**What is required:**
Where the line containing "Visual Studio (or" appears, end the copy there, keeping that line; start from the first line of the entries, copy exactly, and omit pictures.
● ● ● ●
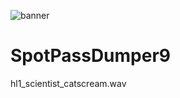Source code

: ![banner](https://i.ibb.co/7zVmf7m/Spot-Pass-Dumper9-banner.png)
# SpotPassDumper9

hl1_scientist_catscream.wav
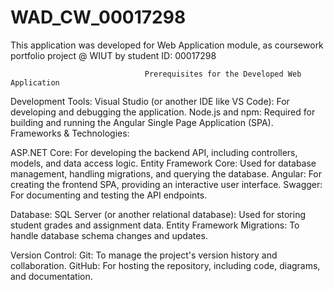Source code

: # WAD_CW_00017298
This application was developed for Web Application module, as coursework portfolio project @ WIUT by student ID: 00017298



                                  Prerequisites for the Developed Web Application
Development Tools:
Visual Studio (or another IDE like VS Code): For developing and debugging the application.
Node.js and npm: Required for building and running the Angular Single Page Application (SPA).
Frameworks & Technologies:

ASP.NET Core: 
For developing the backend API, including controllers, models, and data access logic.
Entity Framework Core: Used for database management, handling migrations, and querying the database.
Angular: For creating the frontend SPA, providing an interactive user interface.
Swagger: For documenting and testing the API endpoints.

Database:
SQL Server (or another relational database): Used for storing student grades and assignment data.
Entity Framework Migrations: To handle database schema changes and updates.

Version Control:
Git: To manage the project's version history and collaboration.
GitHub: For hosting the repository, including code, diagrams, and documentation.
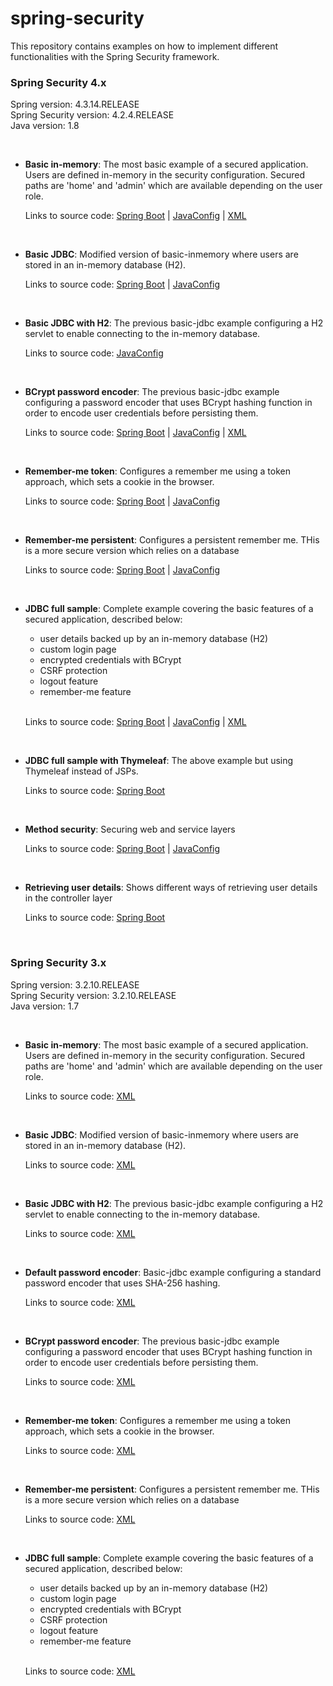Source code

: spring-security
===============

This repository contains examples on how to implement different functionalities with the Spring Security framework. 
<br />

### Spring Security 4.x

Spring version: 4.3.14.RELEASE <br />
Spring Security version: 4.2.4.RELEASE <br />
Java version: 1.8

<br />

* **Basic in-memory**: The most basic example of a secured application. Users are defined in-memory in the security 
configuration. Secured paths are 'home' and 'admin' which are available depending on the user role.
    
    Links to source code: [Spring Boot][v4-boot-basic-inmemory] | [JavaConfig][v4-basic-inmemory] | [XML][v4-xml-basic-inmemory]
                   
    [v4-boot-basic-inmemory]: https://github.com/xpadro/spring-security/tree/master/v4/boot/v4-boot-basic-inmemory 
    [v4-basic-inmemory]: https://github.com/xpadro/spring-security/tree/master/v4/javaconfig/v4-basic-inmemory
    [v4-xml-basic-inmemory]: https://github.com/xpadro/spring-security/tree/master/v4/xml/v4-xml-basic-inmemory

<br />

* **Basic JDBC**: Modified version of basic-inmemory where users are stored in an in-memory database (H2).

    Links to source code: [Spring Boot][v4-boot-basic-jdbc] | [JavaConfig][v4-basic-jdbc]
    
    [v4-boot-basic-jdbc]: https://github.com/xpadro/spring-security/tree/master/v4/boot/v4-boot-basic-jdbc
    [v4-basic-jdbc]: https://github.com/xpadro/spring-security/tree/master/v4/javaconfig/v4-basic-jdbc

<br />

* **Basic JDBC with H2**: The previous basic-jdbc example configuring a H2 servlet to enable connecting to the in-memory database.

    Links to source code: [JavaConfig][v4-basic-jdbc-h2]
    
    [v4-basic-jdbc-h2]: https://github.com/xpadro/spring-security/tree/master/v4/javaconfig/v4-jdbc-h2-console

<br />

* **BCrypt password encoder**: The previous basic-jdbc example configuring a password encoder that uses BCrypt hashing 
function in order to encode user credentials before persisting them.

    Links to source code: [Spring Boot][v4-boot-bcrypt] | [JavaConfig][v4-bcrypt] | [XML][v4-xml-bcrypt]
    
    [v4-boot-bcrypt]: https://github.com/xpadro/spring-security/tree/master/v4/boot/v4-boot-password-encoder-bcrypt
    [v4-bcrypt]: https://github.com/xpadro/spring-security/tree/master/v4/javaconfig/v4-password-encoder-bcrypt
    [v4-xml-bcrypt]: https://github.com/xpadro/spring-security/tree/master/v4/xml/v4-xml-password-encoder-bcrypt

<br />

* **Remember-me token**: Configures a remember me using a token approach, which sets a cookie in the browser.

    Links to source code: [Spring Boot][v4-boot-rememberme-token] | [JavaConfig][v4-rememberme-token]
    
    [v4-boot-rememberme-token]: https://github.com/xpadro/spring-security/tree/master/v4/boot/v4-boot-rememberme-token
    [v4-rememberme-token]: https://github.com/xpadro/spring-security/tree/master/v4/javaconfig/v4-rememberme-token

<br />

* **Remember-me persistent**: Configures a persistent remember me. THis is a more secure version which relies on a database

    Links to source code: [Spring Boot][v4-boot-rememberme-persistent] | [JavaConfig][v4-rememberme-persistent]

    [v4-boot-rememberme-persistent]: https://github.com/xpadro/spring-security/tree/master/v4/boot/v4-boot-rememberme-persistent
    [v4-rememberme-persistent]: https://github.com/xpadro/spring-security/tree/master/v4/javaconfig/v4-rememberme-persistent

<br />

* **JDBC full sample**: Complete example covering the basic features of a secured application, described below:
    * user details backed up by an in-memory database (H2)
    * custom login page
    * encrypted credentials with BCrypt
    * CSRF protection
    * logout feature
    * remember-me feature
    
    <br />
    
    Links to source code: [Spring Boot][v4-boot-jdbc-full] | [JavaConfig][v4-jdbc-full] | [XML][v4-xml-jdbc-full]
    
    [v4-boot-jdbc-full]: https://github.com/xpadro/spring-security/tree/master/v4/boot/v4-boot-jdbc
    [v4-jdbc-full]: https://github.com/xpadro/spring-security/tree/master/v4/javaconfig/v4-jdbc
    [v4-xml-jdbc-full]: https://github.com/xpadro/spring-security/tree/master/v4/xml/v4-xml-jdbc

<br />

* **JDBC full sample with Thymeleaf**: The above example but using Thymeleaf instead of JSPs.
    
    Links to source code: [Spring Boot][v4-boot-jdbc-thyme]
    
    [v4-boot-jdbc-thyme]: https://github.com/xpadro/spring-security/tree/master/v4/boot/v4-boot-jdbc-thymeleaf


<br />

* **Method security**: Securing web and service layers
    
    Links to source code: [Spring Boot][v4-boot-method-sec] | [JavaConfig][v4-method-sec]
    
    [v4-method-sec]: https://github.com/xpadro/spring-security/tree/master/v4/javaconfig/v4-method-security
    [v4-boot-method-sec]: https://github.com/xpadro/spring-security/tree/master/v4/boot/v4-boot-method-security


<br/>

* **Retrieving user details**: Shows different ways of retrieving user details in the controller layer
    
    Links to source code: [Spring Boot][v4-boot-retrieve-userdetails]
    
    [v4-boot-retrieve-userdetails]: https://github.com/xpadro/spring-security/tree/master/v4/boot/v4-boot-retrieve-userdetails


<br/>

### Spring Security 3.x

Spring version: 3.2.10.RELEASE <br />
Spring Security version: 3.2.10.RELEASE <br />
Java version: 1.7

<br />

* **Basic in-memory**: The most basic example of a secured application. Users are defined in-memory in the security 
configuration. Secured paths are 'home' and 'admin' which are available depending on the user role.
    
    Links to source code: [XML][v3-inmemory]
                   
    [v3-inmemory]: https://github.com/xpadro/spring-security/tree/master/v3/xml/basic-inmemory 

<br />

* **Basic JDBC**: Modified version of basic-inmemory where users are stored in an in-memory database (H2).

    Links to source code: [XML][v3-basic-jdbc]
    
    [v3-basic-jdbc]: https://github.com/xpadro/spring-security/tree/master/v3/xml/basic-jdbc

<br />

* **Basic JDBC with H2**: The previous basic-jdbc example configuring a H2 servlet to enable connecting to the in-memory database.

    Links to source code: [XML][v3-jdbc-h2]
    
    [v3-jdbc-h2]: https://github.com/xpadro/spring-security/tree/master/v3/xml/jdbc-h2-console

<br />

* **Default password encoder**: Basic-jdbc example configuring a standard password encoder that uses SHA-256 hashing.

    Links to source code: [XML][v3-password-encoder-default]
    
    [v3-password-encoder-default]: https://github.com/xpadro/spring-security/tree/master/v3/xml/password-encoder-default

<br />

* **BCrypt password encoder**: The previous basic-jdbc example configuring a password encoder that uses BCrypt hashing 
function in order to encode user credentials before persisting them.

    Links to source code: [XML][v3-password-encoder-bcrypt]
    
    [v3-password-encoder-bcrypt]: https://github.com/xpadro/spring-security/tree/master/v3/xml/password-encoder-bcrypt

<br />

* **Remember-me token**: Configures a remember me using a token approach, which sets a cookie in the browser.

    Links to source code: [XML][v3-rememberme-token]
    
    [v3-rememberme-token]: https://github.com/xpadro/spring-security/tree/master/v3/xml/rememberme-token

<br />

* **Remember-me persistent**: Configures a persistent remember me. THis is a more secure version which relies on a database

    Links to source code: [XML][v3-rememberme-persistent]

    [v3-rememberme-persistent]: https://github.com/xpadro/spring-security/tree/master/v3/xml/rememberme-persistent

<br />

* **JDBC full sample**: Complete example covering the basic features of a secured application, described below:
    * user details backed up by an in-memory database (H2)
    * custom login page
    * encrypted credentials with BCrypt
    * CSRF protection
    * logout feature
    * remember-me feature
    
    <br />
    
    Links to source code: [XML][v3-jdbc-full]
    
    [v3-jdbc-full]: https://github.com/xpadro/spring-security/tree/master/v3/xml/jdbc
● ● ● ●
**Exercise response:**
Source code

: ![banner](https://i.ibb.co/7zVmf7m/Spot-Pass-Dumper9-banner.png)
# SpotPassDumper9

hl1_scientist_catscream.wav
Source code

: # WAD_CW_00017298
This application was developed for Web Application module, as coursework portfolio project @ WIUT by student ID: 00017298



                                  Prerequisites for the Developed Web Application
Development Tools:
Visual Studio (or another IDE like VS Code): For developing and debugging the application.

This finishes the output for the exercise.